A slightly over-the-top title, but there are so many threads about when to put money in the market that it's time to blow up this irrationality.
First, statistically and rationally, you should put your money in the market as soon as it's available. The market goes up over time, it is more likely to be up than down on a given day, and you can't time the market successfully to know which days are which, so play the odds and put your money in as soon as possible.
Second, nobody here actually believes in dollar cost averaging. Many think they do, but because of a logical error that is easy to make but completely wrong.
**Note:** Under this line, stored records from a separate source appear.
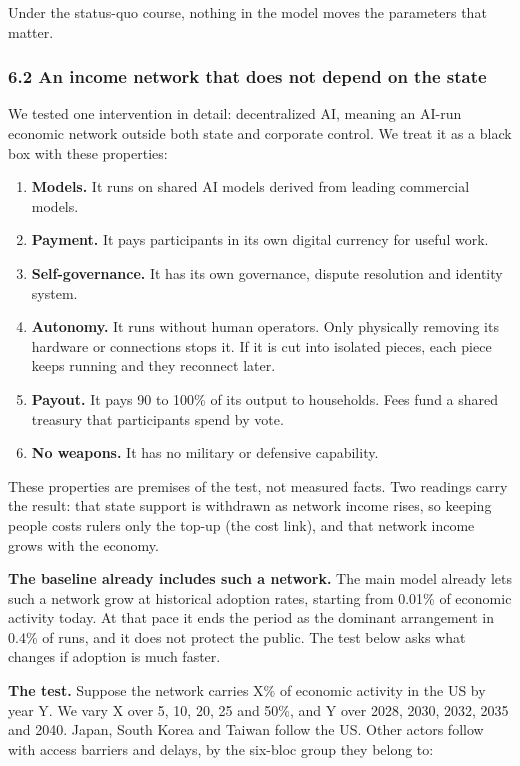 \documentclass[
  10pt,
]{article}
\providecommand{\tightlist}{%
  \setlength{\itemsep}{0pt}\setlength{\parskip}{0pt}}
\begin{document}
Under the status-quo course, nothing in the model moves the parameters that matter.

\subsubsection{6.2 An income network that does not depend on the
state}\label{an-income-network-that-does-not-depend-on-the-state}

We tested one intervention in detail: decentralized AI, meaning an AI-run economic network outside
both state and corporate control. We treat it as a black box with these properties:

\begin{enumerate}
\def\labelenumi{\arabic{enumi}.}
\tightlist
\item
  \textbf{Models.} It runs on shared AI models derived from leading commercial models.
\item
  \textbf{Payment.} It pays participants in its own digital currency for useful work.
\item
  \textbf{Self-governance.} It has its own governance, dispute resolution and identity system.
\item
  \textbf{Autonomy.} It runs without human operators. Only physically removing its hardware or
  connections stops it. If it is cut into isolated pieces, each piece keeps running and they
  reconnect later.
\item
  \textbf{Payout.} It pays 90 to 100\% of its output to households. Fees fund a shared treasury that
  participants spend by vote.
\item
  \textbf{No weapons.} It has no military or defensive capability.
\end{enumerate}

These properties are premises of the test, not measured facts. Two readings carry the result: that
state support is withdrawn as network income rises, so keeping people costs rulers only the top-up
(the cost link), and that network income grows with the economy.

\textbf{The baseline already includes such a network.} The main model already lets such a network
grow at historical adoption rates, starting from 0.01\% of economic activity today. At that pace it
ends the period as the dominant arrangement in 0.4\% of runs, and it does not protect the public.
The test below asks what changes if adoption is much faster.

\textbf{The test.} Suppose the network carries X\% of economic activity in the US by year Y. We vary
X over 5, 10, 20, 25 and 50\%, and Y over 2028, 2030, 2032, 2035 and 2040. Japan, South Korea and
Taiwan follow the US. Other actors follow with access barriers and delays, by the six-bloc group
they belong to:
\end{document}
The dollar cost averaging argument goes something like this: I have $100,000, and I will put in $10,000 per month for the next 10 months (or whatever time frame) so that if the market suddenly drops 50%, I won't lose 50% on all $100,000.
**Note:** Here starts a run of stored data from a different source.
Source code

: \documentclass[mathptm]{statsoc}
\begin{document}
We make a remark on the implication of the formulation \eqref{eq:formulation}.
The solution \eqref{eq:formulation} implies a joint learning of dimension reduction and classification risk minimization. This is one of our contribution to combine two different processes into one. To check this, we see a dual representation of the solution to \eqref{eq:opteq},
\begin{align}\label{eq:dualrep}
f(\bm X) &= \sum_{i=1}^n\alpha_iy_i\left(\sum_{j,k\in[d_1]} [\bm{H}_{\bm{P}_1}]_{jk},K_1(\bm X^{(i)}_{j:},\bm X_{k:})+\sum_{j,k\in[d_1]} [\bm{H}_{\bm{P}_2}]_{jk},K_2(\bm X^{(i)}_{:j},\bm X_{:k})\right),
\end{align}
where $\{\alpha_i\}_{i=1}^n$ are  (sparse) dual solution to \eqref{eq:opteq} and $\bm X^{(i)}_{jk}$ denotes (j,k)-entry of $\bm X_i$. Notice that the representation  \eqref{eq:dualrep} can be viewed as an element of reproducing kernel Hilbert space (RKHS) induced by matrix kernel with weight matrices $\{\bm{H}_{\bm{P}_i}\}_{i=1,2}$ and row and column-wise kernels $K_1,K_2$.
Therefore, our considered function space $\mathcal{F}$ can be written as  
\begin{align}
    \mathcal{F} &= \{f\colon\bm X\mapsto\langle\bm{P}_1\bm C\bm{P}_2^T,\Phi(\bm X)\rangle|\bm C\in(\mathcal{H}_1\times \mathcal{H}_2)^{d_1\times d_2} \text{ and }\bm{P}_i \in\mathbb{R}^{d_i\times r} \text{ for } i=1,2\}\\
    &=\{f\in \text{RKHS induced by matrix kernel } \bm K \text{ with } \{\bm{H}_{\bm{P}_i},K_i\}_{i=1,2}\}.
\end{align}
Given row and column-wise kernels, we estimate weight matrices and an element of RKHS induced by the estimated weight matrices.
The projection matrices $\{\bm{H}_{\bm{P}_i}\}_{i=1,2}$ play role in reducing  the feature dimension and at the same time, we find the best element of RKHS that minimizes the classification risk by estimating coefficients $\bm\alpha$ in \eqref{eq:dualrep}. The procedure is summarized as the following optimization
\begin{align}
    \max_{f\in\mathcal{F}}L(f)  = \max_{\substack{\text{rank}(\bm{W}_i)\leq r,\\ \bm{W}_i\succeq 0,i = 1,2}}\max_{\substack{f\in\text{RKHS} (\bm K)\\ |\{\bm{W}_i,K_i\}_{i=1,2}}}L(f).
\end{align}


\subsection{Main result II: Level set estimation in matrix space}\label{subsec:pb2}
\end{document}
That is not probabilistically the best approach (see the first point), but the rationale behind it is clear--the idea that you're avoiding a major loss on all the money. The real problem, though, is that nobody actually believes in the second approach. Here's why. Every day you have any money in the market, you can pull it out! Every day, you are effectively making a decision whether to invest "all" of the money that you currently have in the market.
How many posts about dollar cost averaging have you seen that say after you complete the $100,000 investment (after 10 months or whatever), NOW pull the money out and start all over, $10,000 at a time. Why not? It's the exact same logic. You have $100,000 that you can invest all at once (indeed, it's already in the market!), or you can pull it out and dollar cost average.
Yes, there might be slight tax consequences, but that's not the logical error here. Every day that you have money in the market--that you KEEP in the market--you are making a decision to invest it rather than pull it out. And unless you are constantly pulling the money out and dollar cost averaging it back in, you do not really believe in dollar cost averaging.
This is important because it highlights that the correct answer for everyone is to invest money in the market as soon as the money's available (consistent with asset allocation, etc.). Even for those who instinctively lean towards the idea of dollar cost averaging, realize that not only is it irrational, it is not something you really believe in because you would not take out the money that's in the market and dollar cost average it back in. So if you're not really committed to an irrational idea, there's no reason to do it in the first place.
Finally, this advice ignores the market timers. But really, a market timer doesn't dollar cost average in either because there's no reason to do so if you can predict when the market is up or down. You then just invest all at once when "the signs" tell you its time.